AFA 2022 — The Space Development Agency’s rapid development-to-acquisition cycle could serve as a “model” for the rest of the Space Force acquisition community, the service’s acquisition executive said today — signaling the potential for a major shake-up in the Pentagon’s traditional approach that has seen new space systems take years, if not decades, to come to fruition.

“I am genuinely excited about their approach to doing business,” Frank Calvelli told the Air Force Association (AFA) conference in Maryland. Calvelli, who took up his post as the first-ever assistant secretary of the Air Force for space acquisition and integration on May 5.

“They are building small, they are doing things on two-year [cycles], and they are delivering capabilities faster. And I actually think that’s a model that we can take advantage of and actually push across the organization, across the other PEOs [program executive offices] and something we can learn from,” he explained.

Therefore, Calvelli said, when SDA is integrated into the Space Force “in a couple of weeks,” there will be no “dramatic organizational changes” for the agency nor any changes to its current acquisition authorities — which in general allow SDA Director Derek Tournear to use non-traditional contracting solutions to speed capabilities to the field via a spiral development approach.

Instead, Calvelli held up the SDA’s acquisition approach as an example to be emulated by other acquisition program offices under Space Systems Command (SSC), the service’s major acquisition command based in Los Angeles, to speed up satellite development and acquisition. Business as usual, where development of a new satellites takes years if not decades, simply isn’t good enough, he suggested. He specifically pointed to the multi-billion dollar Next-Generation Overhead Persistent Infrared (Next-Gen OPIR) missile warning satellite program’s long gestation period.

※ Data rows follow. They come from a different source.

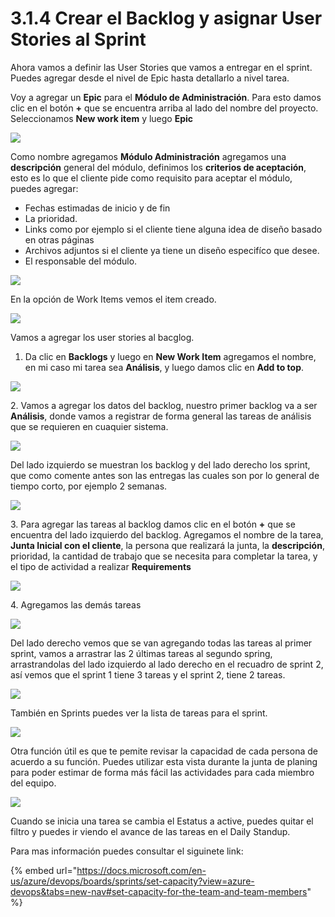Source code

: # 3.1.4 Crear el Backlog y asignar User Stories al Sprint

Ahora vamos a definir las User Stories que vamos a entregar en el sprint. Puedes agregar desde el nivel de Epic hasta detallarlo a nivel tarea.&#x20;

Voy a agregar un **Epic** para el **Módulo de Administración**. Para esto damos clic en el botón **+** que se encuentra arriba al lado del nombre del proyecto. Seleccionamos **New work item** y luego **Epic**

![](../../.gitbook/assets/epic.png)

Como nombre agregamos **Módulo Administración** agregamos una **descripción** general del módulo, definimos los **criterios de aceptación**, esto es lo que el cliente pide como requisito para aceptar el módulo, puedes agregar:

* Fechas estimadas de inicio y de fin
* &#x20;La prioridad.&#x20;
* Links como por ejemplo si el cliente tiene alguna idea de diseño basado en otras páginas
* Archivos adjuntos si el cliente ya tiene un diseño especifíco que desee.&#x20;
* El responsable del módulo.

![](<../../.gitbook/assets/image (136).png>)

En la opción de Work Items vemos el item creado.

![](<../../.gitbook/assets/image (138).png>)

Vamos a agregar los user stories al bacglog.

1. Da clic en **Backlogs** y luego en **New Work Item** agregamos el nombre, en mi caso mi tarea sea **Análisis**, y luego damos clic en **Add to top**.

![](<../../.gitbook/assets/image (141).png>)

2\. Vamos a agregar los datos del backlog, nuestro primer backlog va a ser **Análisis**, donde vamos a registrar de forma general las tareas de análisis que se requieren en cuaquier sistema.&#x20;

![](<../../.gitbook/assets/image (143).png>)

Del lado izquierdo se muestran los backlog y del lado derecho los sprint, que como comente antes son las entregas las cuales son por lo general de tiempo corto, por ejemplo 2 semanas.

![](<../../.gitbook/assets/image (142).png>)

3\. Para agregar las tareas al backlog damos clic en el botón **+** que se encuentra del lado izquierdo del backlog. Agregamos el nombre de la tarea, **Junta Inicial con el cliente**, la persona que realizará la junta, la **descripción**, prioridad, la cantidad de trabajo que se necesita para completar la tarea, y el tipo de actividad a realizar **Requirements**

![](<../../.gitbook/assets/image (155).png>)

4\. Agregamos las demás tareas&#x20;

![](<../../.gitbook/assets/image (156).png>)

Del lado derecho vemos que se van agregando todas las tareas al primer sprint, vamos a arrastrar las 2 últimas tareas al segundo spring, arrastrandolas del lado izquierdo al lado derecho en el recuadro de sprint 2, así vemos que el sprint 1 tiene 3 tareas y el sprint 2, tiene 2 tareas.

![](<../../.gitbook/assets/image (157).png>)

También en Sprints puedes ver la lista de tareas para el sprint.

![](<../../.gitbook/assets/image (448).png>)

Otra función útil es que te pemite revisar la capacidad de cada persona de acuerdo a su función. Puedes utilizar esta vista durante la junta de planing para poder estimar de forma más fácil las actividades para cada miembro del equipo.

![](<../../.gitbook/assets/image (449).png>)

Cuando se inicia una tarea se cambia el Estatus a active, puedes quitar el filtro y puedes ir viendo el avance de las tareas en el Daily Standup.

Para mas información puedes consultar el siguinete link:

{% embed url="https://docs.microsoft.com/en-us/azure/devops/boards/sprints/set-capacity?view=azure-devops&tabs=new-nav#set-capacity-for-the-team-and-team-members" %}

Next-Gen OPIR, being designed to replace the current  Space Based Infrared System (SBIRS) satellites, comprises three separate development efforts: a set of three satellites in Geosynchronous Orbit (called Next-Gen GEO), some 36,000 kilometers in altitude, being built by Lockheed Martin; two satellites in an elliptical orbit over the Earth’s poles, being built by Northrop Grumman; and a ground system called Future Operationally Resilient Ground Evolution (FORGE), spearheaded by Raytheon Technologies.

“[L]ook at Next-Gen GEO — that should not be that hard,” Calvelli said. “Forgive me for saying that, but I mean, it’s a seven-year development for a class of spacecraft for missile warning that we’ve been building as a nation for … 30, 40 years, right?”

There are three ways that the Space Force can speed up the acquisition process, he said.

“The first is building smaller,” Calvelli said. “Building smaller spacecraft can be done faster. It’s just a matter of physics. So, going small with space and going smaller, in more manageable bite-sized chunks of ground, are key enablers to speed.

“A second key enabler to speed is reducing non-recurring engineering, using existing technology and existing designs,” he added.

And lastly, Calvelli said, is that the Space Force has to be able to actually execute its plans and keep to schedules.

“One of the things as I prepped for my hearings this past spring that I noticed was that there’s a track record of being late on programs,” he said. “We have to turn that track record around and actually execute.”

Outside the Space Force, Calvelli urged industry to both be realistic about capabilities during the bidding process, so that vendors can actually follow through on program goals.

“My message to industry, I would say, is please bid on programs with realistic cost and realistic schedules,” he said. “And please bid on programs [where] you can be successful. Then, when you win that contract, execute — deliver those programs on cost … on schedule.”